Recorded information:
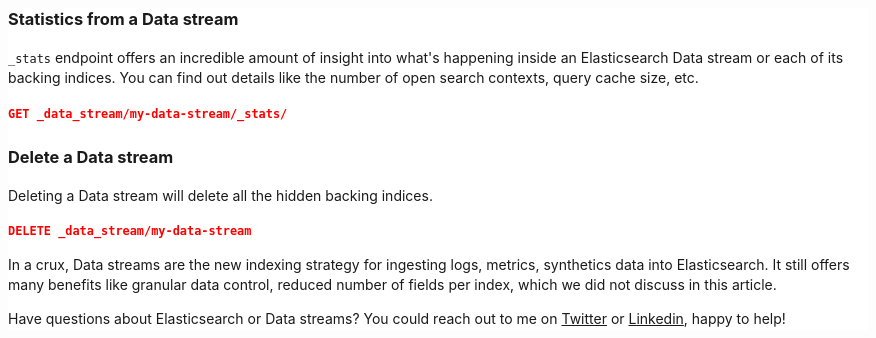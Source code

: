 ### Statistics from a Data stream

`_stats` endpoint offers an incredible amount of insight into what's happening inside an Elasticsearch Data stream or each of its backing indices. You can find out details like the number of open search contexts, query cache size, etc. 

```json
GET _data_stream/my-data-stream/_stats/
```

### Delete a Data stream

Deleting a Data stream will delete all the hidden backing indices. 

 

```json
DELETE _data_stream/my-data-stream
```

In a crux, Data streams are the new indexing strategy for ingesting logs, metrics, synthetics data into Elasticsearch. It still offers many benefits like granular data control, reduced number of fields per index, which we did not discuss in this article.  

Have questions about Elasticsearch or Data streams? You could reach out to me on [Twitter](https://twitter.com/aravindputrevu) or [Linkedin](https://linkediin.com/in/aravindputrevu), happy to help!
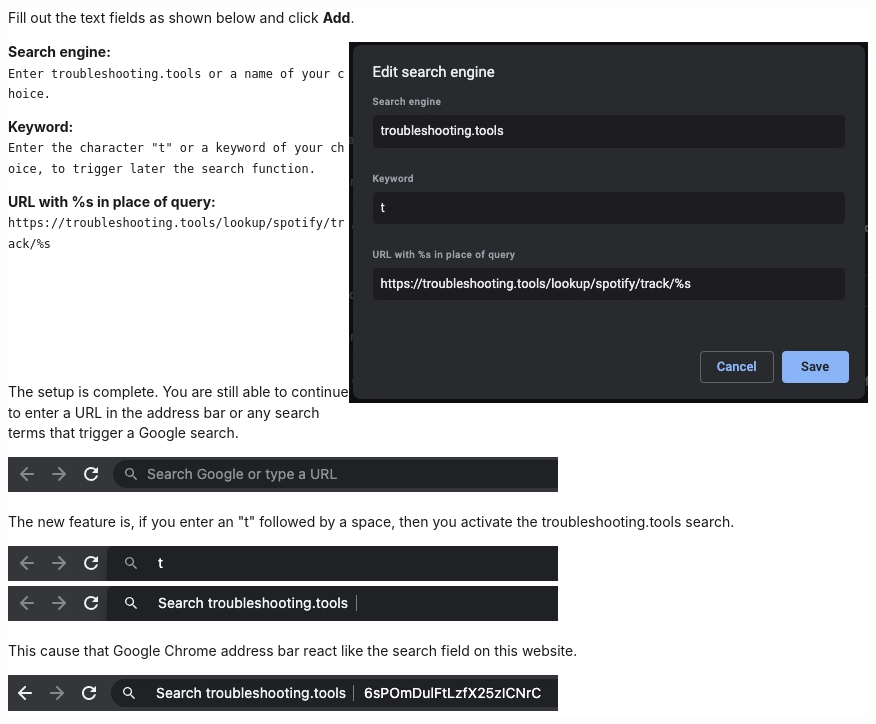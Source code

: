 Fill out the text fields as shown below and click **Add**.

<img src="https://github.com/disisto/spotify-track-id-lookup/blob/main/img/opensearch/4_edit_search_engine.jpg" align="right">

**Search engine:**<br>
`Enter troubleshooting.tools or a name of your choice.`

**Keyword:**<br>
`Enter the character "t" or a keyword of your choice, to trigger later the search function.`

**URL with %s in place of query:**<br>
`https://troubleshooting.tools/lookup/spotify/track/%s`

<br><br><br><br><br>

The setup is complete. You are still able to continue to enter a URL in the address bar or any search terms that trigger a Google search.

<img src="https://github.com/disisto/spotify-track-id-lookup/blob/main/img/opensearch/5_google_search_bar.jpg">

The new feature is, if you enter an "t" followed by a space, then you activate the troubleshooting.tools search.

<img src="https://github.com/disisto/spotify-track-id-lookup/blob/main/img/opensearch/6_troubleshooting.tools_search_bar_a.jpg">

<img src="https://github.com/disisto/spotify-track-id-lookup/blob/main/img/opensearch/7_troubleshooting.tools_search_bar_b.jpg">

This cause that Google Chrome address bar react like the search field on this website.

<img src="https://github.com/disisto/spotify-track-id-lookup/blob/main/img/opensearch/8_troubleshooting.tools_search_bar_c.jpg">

Goal of the exercise:
Return each line of the listing that holds the string "number".

Solution to this exercise:
`_stats` endpoint offers an incredible amount of insight into what's happening inside an Elasticsearch Data stream or each of its backing indices. You can find out details like the number of open search contexts, query cache size, etc. 
In a crux, Data streams are the new indexing strategy for ingesting logs, metrics, synthetics data into Elasticsearch. It still offers many benefits like granular data control, reduced number of fields per index, which we did not discuss in this article.  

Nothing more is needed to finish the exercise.